A Python implementation of the Rapid Automatic Keyword Extraction (RAKE) algorithm as described in: Rose, S., Engel, D., Cramer, N., & Cowley, W. (2010). Automatic Keyword Extraction from Individual Documents. In M. W. Berry & J. Kogan (Eds.), Text Mining: Theory and Applications: John Wiley & Sons.
The source code is released under the MIT License.
Import rake
and operator
.
import rake
import operator
Initialize RAKE with a stopword list and keyword parameters.
rake_object = rake.Rake("SmartStoplist.txt", 5, 3, 4)

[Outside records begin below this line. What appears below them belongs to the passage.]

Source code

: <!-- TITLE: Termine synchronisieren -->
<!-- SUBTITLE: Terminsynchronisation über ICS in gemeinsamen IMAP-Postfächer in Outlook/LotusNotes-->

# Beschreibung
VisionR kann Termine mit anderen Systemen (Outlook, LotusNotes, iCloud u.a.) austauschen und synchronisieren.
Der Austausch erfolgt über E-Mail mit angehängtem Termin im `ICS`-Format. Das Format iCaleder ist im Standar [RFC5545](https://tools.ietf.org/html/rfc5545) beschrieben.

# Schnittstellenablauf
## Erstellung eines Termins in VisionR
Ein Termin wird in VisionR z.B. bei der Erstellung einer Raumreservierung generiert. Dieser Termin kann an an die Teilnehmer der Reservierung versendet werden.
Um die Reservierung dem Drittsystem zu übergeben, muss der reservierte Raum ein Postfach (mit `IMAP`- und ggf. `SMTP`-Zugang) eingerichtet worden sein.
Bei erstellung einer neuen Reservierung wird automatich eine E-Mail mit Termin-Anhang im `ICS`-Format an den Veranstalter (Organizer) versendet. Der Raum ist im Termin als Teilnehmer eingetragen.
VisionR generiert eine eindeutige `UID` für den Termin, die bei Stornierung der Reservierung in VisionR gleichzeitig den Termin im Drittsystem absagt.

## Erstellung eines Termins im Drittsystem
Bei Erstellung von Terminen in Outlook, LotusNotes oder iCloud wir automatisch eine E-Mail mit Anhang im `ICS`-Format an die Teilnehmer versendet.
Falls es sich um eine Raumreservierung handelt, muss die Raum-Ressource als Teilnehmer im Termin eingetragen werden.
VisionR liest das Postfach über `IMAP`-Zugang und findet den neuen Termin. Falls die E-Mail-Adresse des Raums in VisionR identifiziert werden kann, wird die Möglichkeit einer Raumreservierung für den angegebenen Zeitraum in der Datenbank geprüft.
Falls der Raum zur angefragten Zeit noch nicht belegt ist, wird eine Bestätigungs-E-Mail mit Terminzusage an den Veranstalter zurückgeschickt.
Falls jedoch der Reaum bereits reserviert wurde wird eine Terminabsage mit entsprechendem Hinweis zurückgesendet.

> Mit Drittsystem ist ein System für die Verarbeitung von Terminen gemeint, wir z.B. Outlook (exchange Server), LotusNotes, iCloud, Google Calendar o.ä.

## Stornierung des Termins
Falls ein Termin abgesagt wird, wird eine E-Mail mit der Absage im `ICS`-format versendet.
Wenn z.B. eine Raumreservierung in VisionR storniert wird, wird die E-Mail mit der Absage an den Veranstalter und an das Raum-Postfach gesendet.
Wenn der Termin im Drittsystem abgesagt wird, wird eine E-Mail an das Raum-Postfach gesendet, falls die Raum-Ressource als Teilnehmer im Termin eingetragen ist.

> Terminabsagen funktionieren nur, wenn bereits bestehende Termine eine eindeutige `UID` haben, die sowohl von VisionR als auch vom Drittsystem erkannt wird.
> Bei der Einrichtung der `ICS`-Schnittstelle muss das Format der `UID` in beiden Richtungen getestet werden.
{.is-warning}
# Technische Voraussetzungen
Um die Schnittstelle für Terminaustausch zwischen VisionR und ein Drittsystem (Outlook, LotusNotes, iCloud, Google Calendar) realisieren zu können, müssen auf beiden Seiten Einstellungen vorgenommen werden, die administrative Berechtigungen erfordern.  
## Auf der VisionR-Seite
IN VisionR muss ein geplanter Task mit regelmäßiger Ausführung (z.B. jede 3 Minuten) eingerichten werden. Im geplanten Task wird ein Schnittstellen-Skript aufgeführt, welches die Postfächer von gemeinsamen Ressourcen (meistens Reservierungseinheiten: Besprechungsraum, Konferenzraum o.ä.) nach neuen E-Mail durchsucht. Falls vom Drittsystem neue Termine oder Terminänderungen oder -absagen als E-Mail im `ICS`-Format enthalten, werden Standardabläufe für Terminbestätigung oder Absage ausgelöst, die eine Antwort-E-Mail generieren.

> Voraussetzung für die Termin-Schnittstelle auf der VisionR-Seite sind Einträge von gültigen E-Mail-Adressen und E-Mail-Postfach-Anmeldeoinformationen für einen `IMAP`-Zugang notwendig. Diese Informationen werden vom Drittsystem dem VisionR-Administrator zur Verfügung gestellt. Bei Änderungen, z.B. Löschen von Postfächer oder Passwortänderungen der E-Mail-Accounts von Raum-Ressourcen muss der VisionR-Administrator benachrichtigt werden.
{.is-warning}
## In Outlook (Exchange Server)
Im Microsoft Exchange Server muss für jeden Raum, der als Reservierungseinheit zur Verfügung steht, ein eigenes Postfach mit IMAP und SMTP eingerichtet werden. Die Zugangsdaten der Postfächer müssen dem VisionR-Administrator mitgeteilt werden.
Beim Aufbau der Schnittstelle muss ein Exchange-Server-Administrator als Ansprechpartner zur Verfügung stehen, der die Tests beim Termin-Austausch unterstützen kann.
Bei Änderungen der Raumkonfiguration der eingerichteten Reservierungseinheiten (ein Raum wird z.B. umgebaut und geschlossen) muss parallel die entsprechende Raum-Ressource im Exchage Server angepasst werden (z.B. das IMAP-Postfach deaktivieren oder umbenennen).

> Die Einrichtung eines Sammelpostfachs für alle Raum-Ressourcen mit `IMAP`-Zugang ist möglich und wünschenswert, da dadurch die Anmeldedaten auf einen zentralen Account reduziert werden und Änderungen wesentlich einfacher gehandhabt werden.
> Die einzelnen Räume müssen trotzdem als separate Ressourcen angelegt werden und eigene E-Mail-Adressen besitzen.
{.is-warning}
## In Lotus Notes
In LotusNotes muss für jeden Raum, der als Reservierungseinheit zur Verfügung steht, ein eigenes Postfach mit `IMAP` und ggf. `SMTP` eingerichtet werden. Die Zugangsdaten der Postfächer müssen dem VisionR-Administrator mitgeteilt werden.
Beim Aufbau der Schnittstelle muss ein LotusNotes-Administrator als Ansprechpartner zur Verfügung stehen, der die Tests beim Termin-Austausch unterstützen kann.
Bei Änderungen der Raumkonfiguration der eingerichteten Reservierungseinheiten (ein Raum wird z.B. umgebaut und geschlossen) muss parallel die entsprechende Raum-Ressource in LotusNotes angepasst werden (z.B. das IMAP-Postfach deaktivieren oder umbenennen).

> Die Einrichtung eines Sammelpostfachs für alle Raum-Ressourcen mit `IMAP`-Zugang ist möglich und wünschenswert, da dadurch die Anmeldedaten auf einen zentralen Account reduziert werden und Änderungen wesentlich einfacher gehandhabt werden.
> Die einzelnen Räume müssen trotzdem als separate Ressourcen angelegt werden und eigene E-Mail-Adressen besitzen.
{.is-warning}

This creates a RAKE object that extracts keywords where:
- Each word has at least 5 characters
- Each phrase has at most 3 words
- Each keyword appears in the text at least 4 times
Store the text you want to process in a variable, process with RAKE, and print to the screen.
sample_file = open("data/docs/fao_test/w2167e.txt", 'r')
text = sample_file.read()
keywords = rake_object.run(text)
print "Keywords:", keywords
You should get an output like this:
Keywords: Keywords: [('household food security', 7.711414565826329), ('indigenous groups living', 7.4), ('national forest programmes', 7.249539170506913), ('wood forest products', 6.844777265745007)...
This fork uses MySQLdb to read messages from a MySQL database, do some trash pickup/cleaning of HTML tags, and writes the cleaned messages to a file for processing.